MLTor

Project Overview

This repository contains data, feature extraction code, and evaluation scripts for Website Fingerprinting (WF) under both Closed-World and Open-World scenarios.

The primary goals of this project are:

To provide a structured dataset of monitored and unmonitored traffic traces.
To extract handcrafted traffic features (Full / Robust / Basic).
To evaluate the robustness of traffic classification under various WF defense settings (split, padding, domain shift).

Dataset

Download Link: Google Drive - MLTor Dataset

We provide serialized datasets for both closed-world and open-world experiments. Each dataset contains monitored (known sites) and unmonitored (unknown sites) traffic traces.

File Structure

Please download the files from the link above and organize them into a dataset directory as follows:

dataset/openworld/mon_standard.pkl
dataset/closeworld/unmon_standard10.pkl
dataset/closeworld/unmon_standard10_3000.pkl

After downloading and organizing the datasets, you must update the file paths in the notebooks to match your local environment.

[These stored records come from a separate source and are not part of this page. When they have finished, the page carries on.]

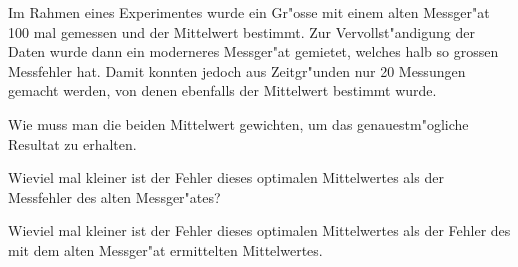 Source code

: Im Rahmen eines Experimentes wurde ein Gr"osse mit einem alten Messger"at
100 mal gemessen und der Mittelwert bestimmt.
Zur Vervollst"andigung der Daten wurde dann ein moderneres Messger"at
gemietet, welches halb so grossen Messfehler hat.
Damit konnten jedoch aus Zeitgr"unden nur 20 Messungen gemacht werden,
von denen ebenfalls der Mittelwert bestimmt wurde.
\begin{teilaufgaben}
\item
Wie muss man die beiden Mittelwert gewichten, um das genauestm"ogliche
Resultat zu erhalten.
\item
Wieviel mal kleiner ist der Fehler dieses optimalen Mittelwertes als 
der Messfehler des alten Messger"ates?
\item
Wieviel mal kleiner ist der Fehler dieses optimalen Mittelwertes als
der Fehler des mit dem alten Messger"at ermittelten Mittelwertes.
\end{teilaufgaben}

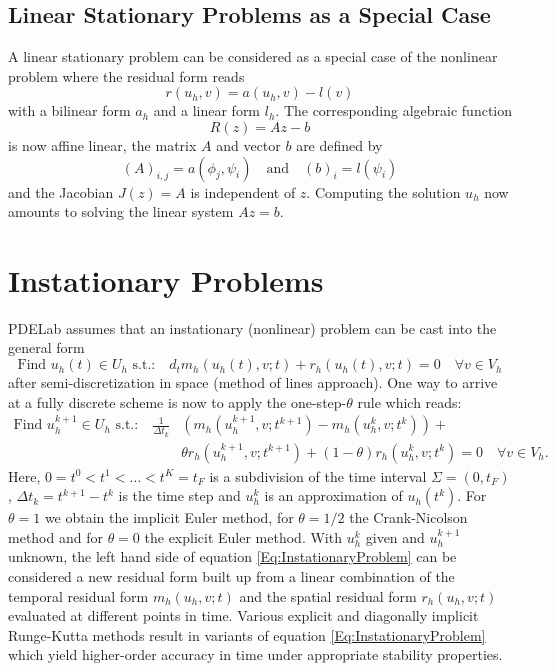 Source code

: \documentclass[a4paper,12pt]{article}
\theoremstyle{definition}
\begin{document}
\subsection*{Linear Stationary Problems as a Special Case}

A linear stationary problem can be considered as a special case
of the nonlinear problem where the residual form reads
\begin{equation}
r(u_h,v) = a(u_h,v) -l(v)
\end{equation}
with a bilinear form $a_h$ and a linear form $l_h$.
The corresponding algebraic function
\begin{equation*}
R(z) = Az-b
\end{equation*}
is now affine linear, the matrix $A$ and vector $b$ are defined by
\begin{equation*}
(A)_{i,j} = a(\phi_j,\psi_i) \quad\text{and}\quad (b)_i = l(\psi_i)
\end{equation*}
and the Jacobian $J(z)=A$ is independent of $z$. Computing the solution
$u_h$ now amounts to solving the linear system $Az=b$.

\section{Instationary Problems}

PDELab assumes that an instationary (nonlinear) problem can be cast into the
general form
\begin{equation}
\text{Find $u_h(t)\in U_h$ s.t.:}
\quad d_t m_h(u_h(t),v;t) + r_h(u_h(t),v;t) = 0
\quad \forall v\in V_h
\label{Eq:Instationary}
\end{equation}
after semi-discretization in space (method of lines approach).
One way to arrive at a fully discrete scheme is now to
apply the one-step-$\theta$ rule which reads:
\begin{equation}
\label{Eq:InstationaryProblem}
\begin{split}
\text{Find $u_h^{k+1}\in U_h$ s.t.:}
\quad \frac{1}{\Delta t_k}&(m_h(u_h^{k+1},v;t^{k+1})-m_h(u_h^{k},v;t^k)) + \\
&\theta r_h(u_h^{k+1},v;t^{k+1}) + (1-\theta) r_h(u_h^{k},v;t^k) = 0
\quad \forall v\in V_h.
\end{split}
\end{equation}
Here, $0=t^0 < t^1 < \ldots < t^K=t_F$ is a subdivision of the
time interval $\Sigma=(0,t_F)$, $\Delta t_k = t^{k+1}-t^k$ is the time step
and $u_h^{k}$ is an approximation of $u_h(t^k)$. For $\theta=1$
we obtain the implicit Euler method, for $\theta=1/2$ the Crank-Nicolson method
and for $\theta=0$ the explicit Euler method. With $u_h^k$ given
and $u_h^{k+1}$ unknown, the left hand side of equation \eqref{Eq:InstationaryProblem}
can be considered a new residual form built up from a linear combination of the
temporal residual form $m_h(u_h,v;t)$ and the spatial residual form $r_h(u_h,v;t)$
evaluated at different points in time.
Various explicit and diagonally implicit Runge-Kutta \cite{alexander:77}
methods result in variants of
equation \eqref{Eq:InstationaryProblem} which yield higher-order accuracy in
time under appropriate stability properties.
\end{document}
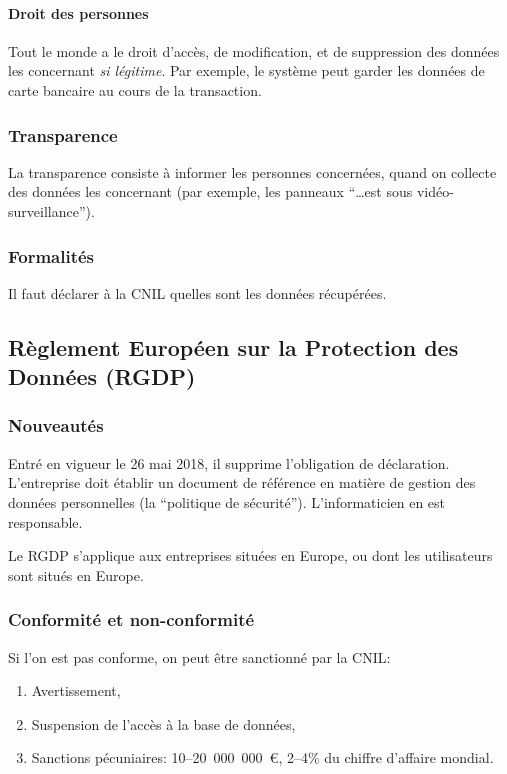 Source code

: \documentclass[10pt,a4paper,french]{article}
\begin{document}
\paragraph{Droit des personnes}
Tout le monde a le droit d'accès, de modification, et de suppression des données les concernant \textit{si légitime}. Par exemple, le système peut garder les données de carte bancaire au cours de la transaction.

\subsubsection{Transparence}

La transparence consiste à informer les personnes concernées, quand on collecte des données les concernant (par exemple, les panneaux ``\ldots est sous vidéo-surveillance'').

\subsubsection{Formalités}

Il faut déclarer à la CNIL quelles sont les données récupérées.

\subsection{Règlement Européen sur la Protection des Données (RGDP)}\label{s:rgdp}

\subsubsection{Nouveautés}

Entré en vigueur le 26 mai 2018, il supprime l'obligation de déclaration. L'entreprise doit établir un document de référence en matière de gestion des données personnelles (la ``politique de sécurité'').
L'informaticien en est responsable.

Le RGDP s'applique aux entreprises situées en Europe, ou dont les utilisateurs sont situés en Europe.

\subsubsection{Conformité et non-conformité}

Si l'on est pas conforme, on peut être sanctionné par la CNIL:
\begin{enumerate}
\item Avertissement,
\item Suspension de l'accès à la base de données,
\item Sanctions pécuniaires: 10--20~000~000~\euro, 2--4\% du chiffre d'affaire mondial.
\end{enumerate}
\end{document}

In each notebook (Closed.ipynb, Open_binary.ipynb, Open_multi.ipynb), locate the CONFIGURATION section at the top and modify the PATHS dictionary:

PATHS = {
    # Update these paths to match your local file location
    "mon": "./your/local/path/dataset/openworld/mon_standard.pkl",
    "unmon": "./your/local/path/dataset/closeworld/unmon_standard10_3000.pkl"
}

Ensure that the paths correctly point to where you saved the .pkl files on your machine.

File Descriptions

All datasets are serialized using the Python pickle format.

File	Description
`mon_standard.pkl`	Monitored traffic from 95 websites (≈19k traces)
`unmon_standard10.pkl`	Unmonitored traffic (≈10k traces)
`unmon_standard10_3000.pkl`	Reduced unmonitored subset (≈3k traces)

Experiment 1: Closed-World

Goal: Classify traffic traces into one of 95 monitored websites (Classes 0-94).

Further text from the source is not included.